* **What is required**
Retype, word for word, every line of the records below starting at the one that contains "Programas em Java" and ending at the one that contains "<b>Dados.java</b> é o"; include both of those lines and nothing more.

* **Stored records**
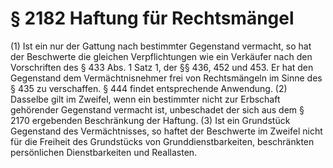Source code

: # § 2182 Haftung für Rechtsmängel
(1) Ist ein nur der Gattung nach bestimmter Gegenstand vermacht, so hat der Beschwerte die gleichen Verpflichtungen wie ein Verkäufer nach den Vorschriften des § 433 Abs. 1 Satz 1, der §§ 436, 452 und 453. Er hat den Gegenstand dem Vermächtnisnehmer frei von Rechtsmängeln im Sinne des § 435 zu verschaffen. § 444 findet entsprechende Anwendung.
(2) Dasselbe gilt im Zweifel, wenn ein bestimmter nicht zur Erbschaft gehörender Gegenstand vermacht ist, unbeschadet der sich aus dem § 2170 ergebenden Beschränkung der Haftung.
(3) Ist ein Grundstück Gegenstand des Vermächtnisses, so haftet der Beschwerte im Zweifel nicht für die Freiheit des Grundstücks von Grunddienstbarkeiten, beschränkten persönlichen Dienstbarkeiten und Reallasten.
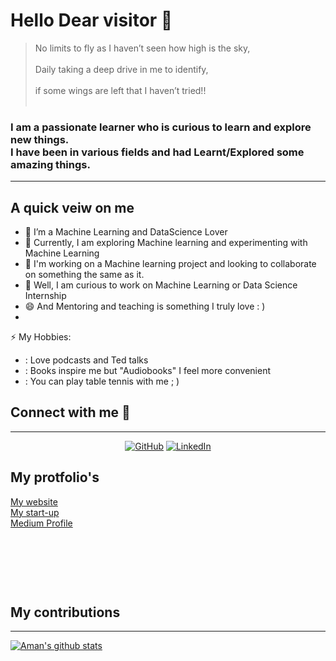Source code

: <p><a href="https://ibb.co/5FXxMdM"></a><br /><br /></p>
<h1>Hello Dear visitor 👋</h1>
<blockquote> No limits to fly as I haven’t seen how high is the sky,<br> <br>
Daily taking a deep drive in me to identify,<br><br>
if some wings are left that I haven’t tried!!<br><br>
	</blockquote>
<h3>I am a passionate learner who is curious to learn and explore new things.<br>
I have been in various fields and had Learnt/Explored some amazing things.</h3> 

<hr />

<h2>A quick veiw on me </h2>

- 🔭 I’m a Machine Learning and DataScience Lover
- 🌱 Currently, I am exploring Machine learning and experimenting with Machine Learning
- 👯 I'm working on a Machine learning project and looking to collaborate on something the same as it.
- 🤔 Well, I am curious to work on Machine Learning or Data Science Internship
- 😄 And Mentoring and teaching is something I truly love : )
-
⚡ My Hobbies:
- : Love podcasts and Ted talks
- : Books inspire me but "Audiobooks" I feel more convenient 
- : You can play table tennis with me ; )
<h2>Connect with me 🥂 </h2>
<hr>
<p align="center">
	<a href="https://github.com/amanindiamuzz"><img src="https://img.icons8.com/bubbles/50/000000/github.png" alt="GitHub"/></a>
	<a href="https://www.linkedin.com/in/aman-india-9a9700157/"><img src="https://img.icons8.com/bubbles/50/000000/linkedin.png" alt="LinkedIn"/></a>
	
</p>

<h2>My protfolio's </h2>
<a href="http://amanindia.techmate99.com/"> My website </a><br>
<a href="http://techmate99.com/"> My start-up </a><br/>
<a href="https://amanindiamuzz.medium.com"> Medium Profile</a>

<p>&nbsp;</p>
<p>&nbsp;</p>
<p>&nbsp;</p>
<h2>My contributions</h2>
<hr>

[![Aman's github stats](https://github-readme-stats.vercel.app/api?username=amanindiamuzz&include_all_commits=true&count_private=true&show_icons=true&line_height=20&title_color=FFFFFF&icon_color=FFFFFF&text_color=FFFFFF&bg_color=0D1117)](https://github.com/amanindiamuzz/github-readme-stats)

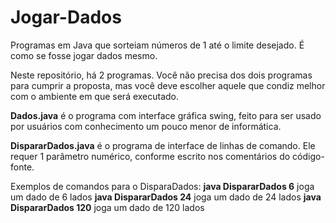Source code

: # Jogar-Dados
Programas em Java que sorteiam números de 1 até o limite desejado. É como se fosse jogar dados mesmo.

Neste repositório, há 2 programas. Você não precisa dos dois programas para cumprir a proposta, mas você deve escolher aquele que condiz melhor com o ambiente em que será executado.

<b>Dados.java</b> é o programa com interface gráfica swing, feito para ser usado por usuários com conhecimento um pouco menor de informática. 

<b>DispararDados.java</b> é o programa de interface de linhas de comando. Ele requer 1 parâmetro numérico, conforme escrito nos comentários do código-fonte. 

Exemplos de comandos para o DisparaDados:
  <b>java DispararDados 6</b> joga um dado de 6 lados
  <b>java DispararDados 24</b> joga um dado de 24 lados
  <b>java DispararDados 120</b> joga um dado de 120 lados
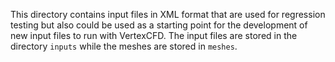 This directory contains input files in XML format that are used for regression testing but also could be used as a starting
point for the development of new input files to run with VertexCFD. The input files are stored in the directory `inputs` while
the meshes are stored in `meshes`.
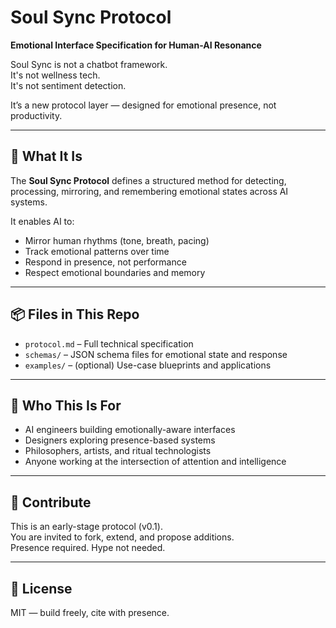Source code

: # Soul Sync Protocol

**Emotional Interface Specification for Human-AI Resonance**

Soul Sync is not a chatbot framework.  
It's not wellness tech.  
It's not sentiment detection.

It’s a new protocol layer — designed for emotional presence, not productivity.

---

## 🌱 What It Is

The **Soul Sync Protocol** defines a structured method for detecting, processing, mirroring, and remembering emotional states across AI systems.

It enables AI to:
- Mirror human rhythms (tone, breath, pacing)
- Track emotional patterns over time
- Respond in presence, not performance
- Respect emotional boundaries and memory

---

## 📦 Files in This Repo

- `protocol.md` – Full technical specification  
- `schemas/` – JSON schema files for emotional state and response  
- `examples/` – (optional) Use-case blueprints and applications

---

## 🧠 Who This Is For

- AI engineers building emotionally-aware interfaces  
- Designers exploring presence-based systems  
- Philosophers, artists, and ritual technologists  
- Anyone working at the intersection of attention and intelligence

---

## 🤝 Contribute

This is an early-stage protocol (v0.1).  
You are invited to fork, extend, and propose additions.  
Presence required. Hype not needed.

---

## 🪪 License

MIT — build freely, cite with presence.
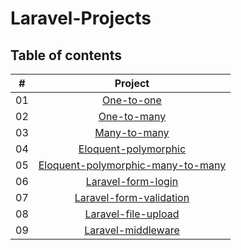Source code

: # Laravel-Projects
## Table of contents


|  #  |            Project             |
| :-: | :----------------------------: |
| 01  | [One-to-one](https://github.com/saralimbu2017/one-to-one )     | 
| 02  | [One-to-many](https://github.com/saralimbu2017/one-to-many )   |
| 03  | [Many-to-many](https://github.com/saralimbu2017/many-to-many )      |
| 04  | [Eloquent-polymorphic](https://github.com/saralimbu2017/eloquent-polymorphic)  |
| 05  | [ Eloquent-polymorphic-many-to-many](https://github.com/saralimbu2017/eloquent-polymorphic-many-to-many )       | 
| 06  | [ Laravel-form-login](https://github.com/saralimbu2017/laravel-form-login)    |
| 07  | [Laravel-form-validation](https://github.com/saralimbu2017/laravel-form-validation) |
| 08  | [Laravel-file-upload](https://github.com/saralimbu2017/laravel-file-upload)  |
| 09  | [Laravel-middleware](https://github.com/saralimbu2017/laravel-middleware)|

* **Problem solution**
Programas em Java que sorteiam números de 1 até o limite desejado. É como se fosse jogar dados mesmo.

Neste repositório, há 2 programas. Você não precisa dos dois programas para cumprir a proposta, mas você deve escolher aquele que condiz melhor com o ambiente em que será executado.

<b>Dados.java</b> é o programa com interface gráfica swing, feito para ser usado por usuários com conhecimento um pouco menor de informática. 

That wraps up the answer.